Saved entries:
....................
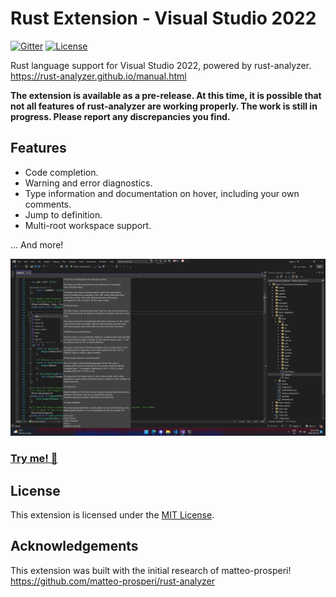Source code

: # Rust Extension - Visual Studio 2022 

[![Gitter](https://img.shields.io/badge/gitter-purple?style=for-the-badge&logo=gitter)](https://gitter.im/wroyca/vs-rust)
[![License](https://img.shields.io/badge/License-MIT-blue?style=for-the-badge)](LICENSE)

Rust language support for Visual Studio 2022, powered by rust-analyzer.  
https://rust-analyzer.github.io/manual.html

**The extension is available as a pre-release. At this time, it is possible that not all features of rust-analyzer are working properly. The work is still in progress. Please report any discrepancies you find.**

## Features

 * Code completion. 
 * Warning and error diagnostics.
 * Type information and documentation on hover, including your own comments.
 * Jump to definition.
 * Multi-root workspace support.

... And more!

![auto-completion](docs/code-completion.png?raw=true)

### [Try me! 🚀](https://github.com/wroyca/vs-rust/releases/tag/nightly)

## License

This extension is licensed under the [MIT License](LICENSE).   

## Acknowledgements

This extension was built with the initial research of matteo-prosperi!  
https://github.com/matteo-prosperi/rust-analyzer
....................
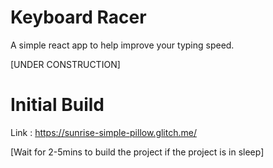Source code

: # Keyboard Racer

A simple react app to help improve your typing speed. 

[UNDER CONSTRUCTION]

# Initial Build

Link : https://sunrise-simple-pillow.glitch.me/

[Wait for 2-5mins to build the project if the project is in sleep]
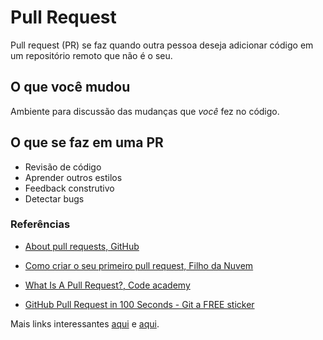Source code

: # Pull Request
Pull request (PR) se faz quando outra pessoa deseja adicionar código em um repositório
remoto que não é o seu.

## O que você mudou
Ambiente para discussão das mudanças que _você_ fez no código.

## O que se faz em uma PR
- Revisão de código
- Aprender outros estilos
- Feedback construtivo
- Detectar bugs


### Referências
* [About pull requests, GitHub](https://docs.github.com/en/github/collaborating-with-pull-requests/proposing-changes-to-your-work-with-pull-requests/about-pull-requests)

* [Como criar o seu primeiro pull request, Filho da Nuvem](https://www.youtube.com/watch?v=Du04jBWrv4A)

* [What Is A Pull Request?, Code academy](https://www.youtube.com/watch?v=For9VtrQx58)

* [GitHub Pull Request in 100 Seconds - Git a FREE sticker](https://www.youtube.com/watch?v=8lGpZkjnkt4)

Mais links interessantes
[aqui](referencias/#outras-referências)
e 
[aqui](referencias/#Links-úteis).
....................
WHAT IS NEEDED:
In the entries above, restate word for word the lines between the one holding "Filho da Nuvem](https://www.youtube.com/watch?v=Du04jBWrv4A)" and the one holding "[aqui](referencias/#Links-úteis).", inclusive, and nothing besides.

WRITTEN ANSWER:
* [Como criar o seu primeiro pull request, Filho da Nuvem](https://www.youtube.com/watch?v=Du04jBWrv4A)

* [What Is A Pull Request?, Code academy](https://www.youtube.com/watch?v=For9VtrQx58)

* [GitHub Pull Request in 100 Seconds - Git a FREE sticker](https://www.youtube.com/watch?v=8lGpZkjnkt4)

Mais links interessantes
[aqui](referencias/#outras-referências)
e 
[aqui](referencias/#Links-úteis).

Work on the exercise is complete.